This article is part of a series on Knowledge Representation and Semantic Web.

For a long time, articles, book chapters, and blog posts have been the primary sources used for citations. However, with rapid technological advancements, the use of photographs and videos has become increasingly common, even in the scientific community—especially for demonstrating how a proposed system or experiment works. These media are often shared alongside related research articles. As such, it is becoming essential to develop standardized ways of citing these new media formats. In this article, I explore how multimedia is being incorporated into scientific literature, current practices for citing such sources, and how citation metadata can be further enhanced to support these formats.

Note: The abstract of this article was initially written as a proposal for WikiCite 2017.

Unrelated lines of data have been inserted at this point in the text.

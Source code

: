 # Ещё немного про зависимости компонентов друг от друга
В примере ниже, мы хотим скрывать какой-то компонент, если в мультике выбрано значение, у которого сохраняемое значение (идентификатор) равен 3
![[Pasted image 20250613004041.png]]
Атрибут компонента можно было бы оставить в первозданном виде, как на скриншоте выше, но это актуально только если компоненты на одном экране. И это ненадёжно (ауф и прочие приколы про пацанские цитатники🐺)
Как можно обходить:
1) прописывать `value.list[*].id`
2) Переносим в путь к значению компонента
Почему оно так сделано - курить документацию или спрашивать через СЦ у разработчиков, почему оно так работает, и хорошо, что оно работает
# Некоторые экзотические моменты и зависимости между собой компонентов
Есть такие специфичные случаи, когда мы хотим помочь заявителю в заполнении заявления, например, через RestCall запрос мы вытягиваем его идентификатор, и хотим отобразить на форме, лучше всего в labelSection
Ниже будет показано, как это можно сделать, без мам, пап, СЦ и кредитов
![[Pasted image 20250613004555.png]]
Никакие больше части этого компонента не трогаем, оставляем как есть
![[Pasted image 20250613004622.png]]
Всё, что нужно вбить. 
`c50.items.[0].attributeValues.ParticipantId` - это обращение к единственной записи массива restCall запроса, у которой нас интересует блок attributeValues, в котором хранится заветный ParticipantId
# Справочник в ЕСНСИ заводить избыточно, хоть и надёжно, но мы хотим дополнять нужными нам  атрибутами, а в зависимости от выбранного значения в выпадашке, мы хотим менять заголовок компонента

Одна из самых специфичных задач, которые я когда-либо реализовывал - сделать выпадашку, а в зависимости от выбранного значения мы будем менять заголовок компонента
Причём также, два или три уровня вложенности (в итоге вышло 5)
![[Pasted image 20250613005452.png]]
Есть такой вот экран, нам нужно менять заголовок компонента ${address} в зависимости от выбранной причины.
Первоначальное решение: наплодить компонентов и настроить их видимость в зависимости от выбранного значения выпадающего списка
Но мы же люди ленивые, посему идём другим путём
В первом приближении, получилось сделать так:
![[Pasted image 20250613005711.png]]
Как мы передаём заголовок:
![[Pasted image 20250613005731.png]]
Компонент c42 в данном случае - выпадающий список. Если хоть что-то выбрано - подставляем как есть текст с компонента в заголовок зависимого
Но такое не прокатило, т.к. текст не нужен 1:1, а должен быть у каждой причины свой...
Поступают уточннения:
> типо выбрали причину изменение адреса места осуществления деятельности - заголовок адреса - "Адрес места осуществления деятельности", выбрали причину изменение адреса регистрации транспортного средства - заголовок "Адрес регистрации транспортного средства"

Photographs and videos are playing an increasingly important role in scientific research, particularly in disciplines like computer science and engineering. They are often used to visually demonstrate how a system functions, providing insights that text alone cannot convey.

However, citing these media sources is not as straightforward as citing traditional, text-based resources such as journal articles, book chapters, or blog posts. This article examines the current practices for citing photographs and videos in scientific literature, the challenges involved, and the need for improved metadata standards.

Current State of Citation for Photographs and Videos

Currently, photographs and videos are cited in scientific works, but practices vary widely. Some researchers simply mention the media in the text, while others provide a more complete reference, including details such as the creator, date of creation, title, and source.

For example, a typical citation for a photograph might look like:

Smith, J. (2020). Title of Photograph. Retrieved from URL

And a citation for a video might be:

Doe, J. (2021). Title of Video. Retrieved from URL

However, these formats often lack consistency and standardization, making it difficult to accurately retrieve or verify the media. This inconsistency is particularly problematic in scientific contexts where traceability and reproducibility are critical.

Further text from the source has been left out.